Cette dépendance se manifeste aussi à travers les partenariats public-privé signés avec les GAFAM, comme Microsoft dans la région Sud par exemple, où les agents territoriaux sont remplacés par des bots (à travers ce partenariat, la région explique vouloir favoriser « l’adoption de l’IA par [ses] agents », ndlr).

Vous appelez à un moratoire de deux ans, le temps d’instaurer un processus démocratique. À quoi ce dernier pourrait-il ressembler concrètement ? Quelles alternatives pourraient en émerger ?

Lise Breteau : Chez GreenIT, nous interrogeons beaucoup la « course à l’IA ». On n’a pas forcément développé des solutions alternatives. En revanche, on veut qu’il y ait un débat et que l’on puisse s’interroger sur les bénéfices réels de l’IA. On nous vend beaucoup l’IA sur la recherche pour le climat, ou pour comprendre le langage des baleines, et c’est formidable. Mais je ne suis pas sûre que les méga-usines d’IA que l’on va construire avec le projet de loi « simplification de la vie économique » vont servir à cela. 

La situation rappelle un peu la 5G, qui avait été déployée sans qu’il y ait le moindre débat, ni pour les entreprises, ni pour les citoyens. Pourtant, à l’époque, le Haut conseil pour le climat avait sévèrement critiqué cette technologie, en disant qu’il y aurait dû y avoir un débat démocratique avant d’imposer un déploiement généralisé qui aurait pu être circonscrit aux besoins de l’industrie. Les gens n’utilisent en effet pas autant de data que ce qu’on leur offre aujourd’hui. Avec l’IA, on est en train de reproduire exactement la même chose. 

L’intelligence artificielle s’inscrit dans tout un écosystème de pratiques et d’usages qui vont à l’encontre de tout ce qu’il faudrait faire pour que le numérique soit un peu plus durable. Les consommateurs sont incités à acheter des smartphones boostés à l’IA, alors que l’on s’acharne depuis des années à dire qu’il faut garder nos appareils le plus longtemps possible (car l’impact écologique intervient principalement au moment de la fabrication d’appareils neufs). Selon moi, l’IA devrait être limitée à des champs comme la médecine et la recherche sur le climat : on ne devrait pas généraliser cette technologie.

Max Rivière : Le moratoire nous paraît important parce qu’il permettrait déjà de faire une pause. Les data center sont des infrastructures complexes, en constante évolution, il y a une grande méconnaissance des pouvoirs publics et de la population sur le sujet. Les industriels en profitent très largement, et entretiennent à dessein un vocabulaire très flou, tout en étant très peu transparents. Ils disent donc un peu ce qu’ils veulent. Le Guardian a révélé que les émissions des data centers étaient 662 % plus élevées que les chiffres annoncés !

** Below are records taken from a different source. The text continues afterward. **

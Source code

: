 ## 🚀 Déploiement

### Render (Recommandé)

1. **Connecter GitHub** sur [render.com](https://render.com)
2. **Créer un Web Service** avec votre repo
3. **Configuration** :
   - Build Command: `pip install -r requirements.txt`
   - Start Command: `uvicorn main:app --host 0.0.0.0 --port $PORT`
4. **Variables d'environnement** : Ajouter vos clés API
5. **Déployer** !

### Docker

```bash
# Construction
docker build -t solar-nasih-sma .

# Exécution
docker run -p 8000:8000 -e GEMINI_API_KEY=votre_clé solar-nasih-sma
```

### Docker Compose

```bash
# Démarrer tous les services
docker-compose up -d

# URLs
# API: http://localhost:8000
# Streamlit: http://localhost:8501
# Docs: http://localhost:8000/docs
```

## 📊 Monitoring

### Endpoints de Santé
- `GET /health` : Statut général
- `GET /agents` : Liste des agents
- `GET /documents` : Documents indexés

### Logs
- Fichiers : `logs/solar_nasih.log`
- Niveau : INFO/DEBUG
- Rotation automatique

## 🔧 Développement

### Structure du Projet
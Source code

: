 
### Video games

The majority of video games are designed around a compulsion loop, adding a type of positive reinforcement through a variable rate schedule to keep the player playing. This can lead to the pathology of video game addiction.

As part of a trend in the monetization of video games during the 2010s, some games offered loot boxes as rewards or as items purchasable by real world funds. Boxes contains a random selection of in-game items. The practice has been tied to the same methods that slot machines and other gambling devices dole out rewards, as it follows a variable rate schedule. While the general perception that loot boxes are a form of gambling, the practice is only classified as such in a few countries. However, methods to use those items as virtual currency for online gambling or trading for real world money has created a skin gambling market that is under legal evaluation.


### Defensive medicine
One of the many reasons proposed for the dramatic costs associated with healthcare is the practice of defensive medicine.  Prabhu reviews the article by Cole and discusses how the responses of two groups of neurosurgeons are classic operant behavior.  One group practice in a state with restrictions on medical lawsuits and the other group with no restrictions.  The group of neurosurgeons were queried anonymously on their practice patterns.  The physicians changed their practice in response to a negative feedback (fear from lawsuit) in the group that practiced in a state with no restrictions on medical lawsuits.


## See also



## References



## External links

Se poser la question des alternatives est compliqué parce que le débat est tellement accaparé par le gigantisme que l’on a du mal à imaginer autre chose et les alternatives sont mal connues et mal documentées. De la même façon qu’aujourd’hui, on pense qu’Internet, c’est ça, alors qu’il y a mille autres façons de faire sans passer par d’immenses plateformes capitalistes collectant des centaines de milliards de données, comme les réseaux peer-to-peer, décentralisés. De nombreux collectifs, associations, organisations, proposent des alternatives locales, low tech et décentralisées, qui ne reposent pas sur des besoins de stockages de données à grande échelle. Il existe aussi des data centers de petite taille, municipaux ou publics, qui répondent à une logique de décentralisation.